He first considered developing diapers made specifically for adults who enjoyed baby play shortly after building an ABDL-themed website. He never made them, but after he sold the site, he couldn’t shake the concept.
Later, he tried in earnest to bring ABDL-friendly diapers to market, but the economy crashed just before the product’s launch date. “We were about a week away from producing our first diaper line products back in 2007, before the stock market crash,” Williams told me. “When it did crash, we backed out. Life happened.”
Then in 2013, he began work on an ABDL-company for the third time. This time he would get what he was after, bringing together three additional investors and incorporating the business in February 2014.
His first product was a diaper called the Waddler, which he unveiled at the legendary annual San Francisco–based leather and BDSM gathering Folsom Street Fair in September 2014. Williams claims the Waddler differed radically from everything then available on the market and immediately catapulted him into the vanguard of ABDL merchants.
“The first company that produced an ABDL-specific product that was printed, it was back in 2007. But it was only the front panel [that had a design]. It was still a white diaper,” Williams explained. “In 2010, another company came out with one that actually did have a print on the plastic, which was pretty new for the way they did it.”

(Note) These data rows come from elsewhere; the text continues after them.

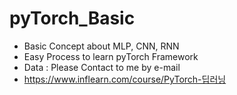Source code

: # pyTorch_Basic
- Basic Concept about MLP, CNN, RNN
- Easy Process to learn pyTorch Framework
- Data : Please Contact to me by e-mail
- https://www.inflearn.com/course/PyTorch-딥러닝
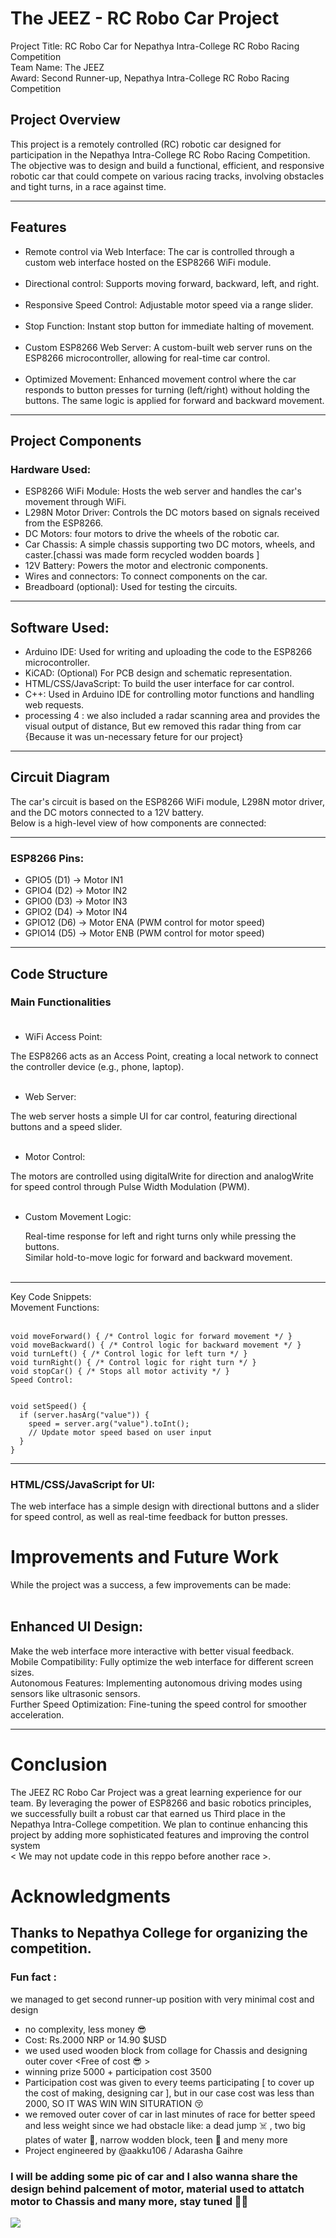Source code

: # The JEEZ - RC Robo Car Project
Project Title: RC Robo Car for Nepathya Intra-College RC Robo Racing Competition</br>
Team Name: The JEEZ</br>
Award: Second Runner-up, Nepathya Intra-College RC Robo Racing Competition</br>

## Project Overview</br>
This project is a remotely controlled (RC) robotic car designed for participation in the Nepathya Intra-College RC Robo Racing Competition.</br> The objective was to design and build a functional, efficient, and responsive robotic car that could compete on various racing tracks, involving obstacles and tight turns, in a race against time.</br>

---
## Features

- Remote control via Web Interface: The car is controlled through a custom web interface hosted on the ESP8266 WiFi module.</br></br>
- Directional control: Supports moving forward, backward, left, and right.</br></br>
- Responsive Speed Control: Adjustable motor speed via a range slider.</br></br>
- Stop Function: Instant stop button for immediate halting of movement.</br></br>
- Custom ESP8266 Web Server: A custom-built web server runs on the ESP8266 microcontroller, allowing for real-time car control.</br></br>
- Optimized Movement: Enhanced movement control where the car responds to button presses for turning (left/right) without holding the buttons. The same logic is applied for forward and backward movement.</br>

---
## Project Components
### Hardware Used:

- ESP8266 WiFi Module: Hosts the web server and handles the car's movement through WiFi.</br>
- L298N Motor Driver: Controls the DC motors based on signals received from the ESP8266.</br>
- DC Motors: four motors to drive the wheels of the robotic car.</br>
- Car Chassis: A simple chassis supporting two DC motors, wheels, and caster.[chassi was made form recycled wodden boards ]</br>
- 12V Battery: Powers the motor and electronic components.</br>
- Wires and connectors: To connect components on the car.</br>
- Breadboard (optional): Used for testing the circuits.</br>

---
## Software Used:</br>
- Arduino IDE: Used for writing and uploading the code to the ESP8266 microcontroller.</br>
- KiCAD: (Optional) For PCB design and schematic representation.</br>
- HTML/CSS/JavaScript: To build the user interface for car control.</br>
- C++: Used in Arduino IDE for controlling motor functions and handling web requests.</br>
- processing 4 : we also included a radar scanning area and provides the visual output of distance, But ew removed this radar thing from car {Because it was un-necessary feture for our project} 

---
## Circuit Diagram
The car's circuit is based on the ESP8266 WiFi module, L298N motor driver, and the DC motors connected to a 12V battery. </br>Below is a high-level view of how components are connected: </br>

---

### ESP8266 Pins: </br>
- GPIO5 (D1) → Motor IN1</br>
- GPIO4 (D2) → Motor IN2</br>
 - GPIO0 (D3) → Motor IN3</br>
- GPIO2 (D4) → Motor IN4</br>
- GPIO12 (D6) → Motor ENA (PWM control for motor speed)</br>
- GPIO14 (D5) → Motor ENB (PWM control for motor speed)</br>

---
## Code Structure</br>
### Main Functionalities</br> </br>
- WiFi Access Point:</br>

The ESP8266 acts as an Access Point, creating a local network to connect the controller device (e.g., phone, laptop).</br></br>
- Web Server:</br>

The web server hosts a simple UI for car control, featuring directional buttons and a speed slider.</br></br>
- Motor Control:</br>

The motors are controlled using digitalWrite for direction and analogWrite for speed control through Pulse Width Modulation (PWM).</br></br>
- Custom Movement Logic:</br>

  Real-time response for left and right turns only while pressing the buttons.</br>
  Similar hold-to-move logic for forward and backward movement.</br></br>

---
Key Code Snippets:</br>
Movement Functions:</br></br>


    
    void moveForward() { /* Control logic for forward movement */ }
    void moveBackward() { /* Control logic for backward movement */ }
    void turnLeft() { /* Control logic for left turn */ }
    void turnRight() { /* Control logic for right turn */ }
    void stopCar() { /* Stops all motor activity */ }
    Speed Control:

    
    void setSpeed() {
      if (server.hasArg("value")) {
        speed = server.arg("value").toInt();
        // Update motor speed based on user input
      }
    }
    
---
    
### HTML/CSS/JavaScript for UI:
The web interface has a simple design with directional buttons and a slider for speed control, as well as real-time feedback for button presses.</br>
# Improvements and Future Work</br>
While the project was a success, a few improvements can be made:</br></br>

## Enhanced UI Design: 
Make the web interface more interactive with better visual feedback.</br>
Mobile Compatibility: Fully optimize the web interface for different screen sizes.</br>
Autonomous Features: Implementing autonomous driving modes using sensors like ultrasonic sensors.</br>
Further Speed Optimization: Fine-tuning the speed control for smoother acceleration.</br>

---
# Conclusion
The JEEZ RC Robo Car Project was a great learning experience for our team. By leveraging the power of ESP8266 and basic robotics principles,</br> we successfully built a robust car that earned us Third place in the Nepathya Intra-College competition. We plan to continue enhancing this project by adding more sophisticated features and improving the control system </br>< We may not update code in this reppo before another race >.

# Acknowledgments
Thanks to Nepathya College for organizing the competition.
---


<!-- Special thanks to ChatGPT for guidance throughout the project. -->

### Fun fact :
  we managed to get second runner-up position with very minimal cost and design 
  - no complexity, less money 😎
  - Cost: Rs.2000 NRP or 14.90 $USD 
  - we used used wooden block from collage for Chassis and designing outer cover <Free of cost 😎 >
  - winning prize 5000 + participation cost 3500
  - Participation cost was given to every teems participating [ to cover up the cost of making, designing car ], but in our case cost was less than 2000, SO IT WAS  WIN WIN SITURATION 😚
  - we removed outer cover of car in last minutes of race for better speed and less weight since we had obstacle like: a dead jump ☠️ , two big plates of water 🤣, narrow wodden block, teen 🥲 and meny more
  - Project engineered by @aakku106 / Adarasha Gaihre
### I will be adding some pic of car and I also wanna share the design behind palcement of motor, material used to attatch motor to Chassis and many more, stay tuned 🦚💙
<a href="https://visitcount.itsvg.in">
  <img src="https://visitcount.itsvg.in/api?id=aakku106&label=Profile%20Views&icon=5&pretty=true" />
</a>
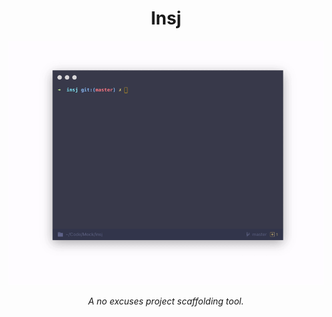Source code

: <div align="center">
  <h1 style="border-bottom:none">Insj</h1>
  <img src="https://raw.githubusercontent.com/rognstadragnar/insj/master/insj.gif" alt="How to use insj "> 
  <p><i>A no excuses project scaffolding tool.</i></p>
</div>
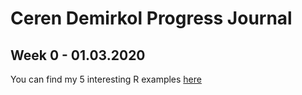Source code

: # Ceren Demirkol Progress Journal
## Week 0 - 01.03.2020
You can find my 5 interesting R examples [here](files/example_homework_0.html)

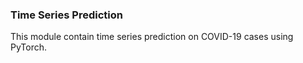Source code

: ### Time Series Prediction 

This module contain time series prediction on COVID-19 cases using PyTorch. 
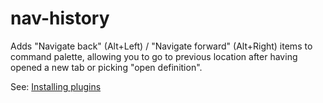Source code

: # nav-history

Adds "Navigate back" (Alt+Left) / "Navigate forward" (Alt+Right) items to command palette, allowing you to go to previous location after having opened a new tab or picking "open definition".

See: [Installing plugins](https://github.com/GameMakerDiscord/GMEdit/wiki/Using-plugins#installing-plugins)
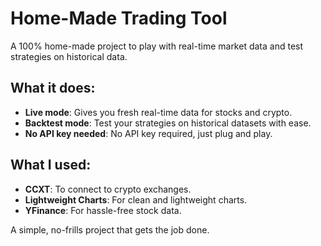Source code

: # Home-Made Trading Tool  
A 100% home-made project to play with real-time market data and test strategies on historical data.  

## What it does:  
- **Live mode**: Gives you fresh real-time data for stocks and crypto.  
- **Backtest mode**: Test your strategies on historical datasets with ease.  
- **No API key needed**: No API key required, just plug and play.  

## What I used:  
- **CCXT**: To connect to crypto exchanges.  
- **Lightweight Charts**: For clean and lightweight charts.  
- **YFinance**: For hassle-free stock data.  

A simple, no-frills project that gets the job done.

“We were actually the first company, which the exception of one that went out of business very quickly, to do an allover, edge-to-edge printed adult diaper,” he continued. “We definitely pushed the envelope on that one.”
Williams’s passion for the ABDL lifestyle gave him an edge over competitors who were, in his words, trying to make fetish diapers “for as little as possible.”
“We had features that other people had, but no one diaper had all of them,” he said, listing qualities like standing leak guards, front and rear waistbands, and oversize tape. “We had a landing zone for re-enforcement for multiple fastenings. We had the fully printed packaging. We looked like the name brand next to everybody else’s store brand,” Williams told me. “There are now six other brands that now have printed bags and do edge-to-edge print. No one did it before, and now, with the exception of one, the entire industry has copied us.”
Six months later, he unveiled a new innovation, the Waddler Overnight: the first adult diaper featuring fade-when-wet designs. The diapers are printed with stars surrounding Tykables’ three signature characters—a lion, tiger, and bear—which disappear with moisture.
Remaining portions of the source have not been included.